Cookiy AI Launches AI-Powered Research Suite to Connect Models with Real Human Insights
Cookiy AI has unveiled a new suite of user research tools designed to bridge a longstanding gap in artificial intelligence: the ability to directly engage with real people. The launch introduces Cookiy Skill, CLI, and an MCP Server, enabling AI systems to conduct both qualitative and quantitative research by interacting with human participants in real time.
The company describes this capability as a new “human layer” in the AI stack—one that allows software to move beyond analysing static data and instead access live human opinions, behaviours, and decision-making processes.
Bringing Human Insight into the AI Workflow
Until now, AI systems have largely relied on existing data sources such as web content, documents, and structured datasets. While powerful, these sources lack real-time human input. Cookiy’s platform addresses this limitation by allowing users to initiate research directly from AI tools such as ChatGPT, Claude, or Cursor.
With a simple prompt, users can now launch a full research program—recruiting participants, conducting AI-moderated interviews or surveys, and receiving structured insights within hours. The approach effectively embeds professional-grade research capabilities into everyday AI workflows.
According to Davin Dong, the goal is to democratise access to user research. “Search engines show what people have already published. Cookiy reaches what they haven’t—real-time intent, preferences, and emotions,” he said.
From Specialist Function to Always-On Insight Engine
Traditionally, user research has been a specialised discipline requiring significant resources, expertise, and time. Cookiy aims to transform this model by making research accessible to a broader audience, including product teams, founders, consultants, developers, and academic researchers.
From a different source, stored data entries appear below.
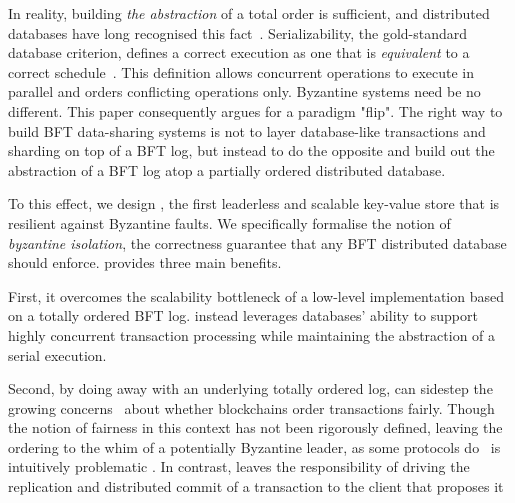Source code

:  
In reality, building \textit{the abstraction} of a total order is sufficient, and distributed databases have long recognised this fact~\cite{crooks2018obladi,bernstein1979fas,Papadimitriou1979serializability,adya99weakconsis}.  Serializability, the gold-standard database criterion, defines a correct execution as one that is \textit{equivalent} to a correct schedule~\cite{bernstein1979fas,Papadimitriou1979serializability,bernstein1979fas}. This definition allows concurrent operations to execute in parallel and orders conflicting operations only.  Byzantine systems need be no different. This paper consequently argues for a paradigm "flip". The
right way to build BFT data-sharing systems is not to layer database-like transactions and sharding on top of a BFT log, but instead to do the opposite and build out the abstraction of a BFT log atop a partially ordered distributed database.

To this effect, we design \sys{}, the first leaderless and scalable key-value store that is resilient against
Byzantine faults. We specifically formalise the notion of \textit{byzantine isolation}, the correctness
guarantee that any BFT distributed database should enforce.  \sys{} provides three main benefits.

 First, it overcomes the scalability bottleneck of a low-level
implementation based on a totally ordered BFT log. \sys instead leverages databases' ability to support highly concurrent transaction
processing while maintaining the abstraction
of a serial execution.


Second, by doing away with an underlying totally ordered log, \sys{} can
sidestep the growing concerns~\cite{} about whether blockchains
order transactions fairly. Though the notion of fairness in this
context has not been rigorously defined, leaving the ordering to the
whim of a potentially Byzantine leader, as some protocols do~\cite{
Kotla07Zyzzyva,castro1999practical}
is intuitively problematic \cite{herlihy2016enhancing}. In contrast, \sys leaves the
responsibility of driving the replication and distributed commit of a
transaction to the client that proposes it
The platform enables a range of use cases, from validating product features and testing market demand to understanding customer decision-making. By integrating research capabilities into AI tools, Cookiy positions user research as an “always-on” function rather than a periodic activity.
At the same time, the platform allows individuals worldwide to contribute their perspectives, effectively turning human experience into a scalable and accessible data source.
End-to-End Research in Hours
Central to the offering is Cookiy Skill, which acts as the orchestration layer within AI tools. It transforms a user’s question into a structured research program—defining the methodology, identifying target audiences, generating discussion guides, and coordinating data collection.
The execution layer, powered by Cookiy’s CLI and MCP Server, manages participant recruitment, interviews, and surveys at scale. The system then compiles results into structured reports, including key themes, direct quotes, and statistical insights, along with outputs such as presentations and video summaries.
In a typical use case, a product team can validate a feature concept within hours. For example, a single query can trigger a mixed-methods study involving dozens of participants, delivering insights on user demand, positioning preferences, and potential concerns ahead of launch.
Building the Next Layer of AI Intelligence
Cookiy’s broader vision extends beyond research workflows. The company is developing what it calls an “insight engine”—a continuously evolving knowledge layer built on real human interactions. This layer is intended to help AI systems better understand how people think, behave, and make decisions, complementing traditional data-driven approaches.
By embedding human input directly into AI processes, Cookiy is positioning itself at the intersection of automation and human intelligence—an area gaining increasing attention as organisations seek more context-aware and reliable AI systems.
Early Traction and Market Positioning
Based in San Francisco, Cookiy AI has raised over $7 million in pre-seed funding from investors including Liquid2, Converge, GoAhead, and UpHonest. The company reports surpassing $1 million in annual recurring revenue within six months of its founding.
The launch signals a shift in how AI systems may evolve—from tools that interpret existing information to platforms that actively generate new knowledge through human interaction. As enterprises look to combine automation with deeper insight, the ability to connect AI directly with human perspectives could become a defining capability in the next phase of AI development.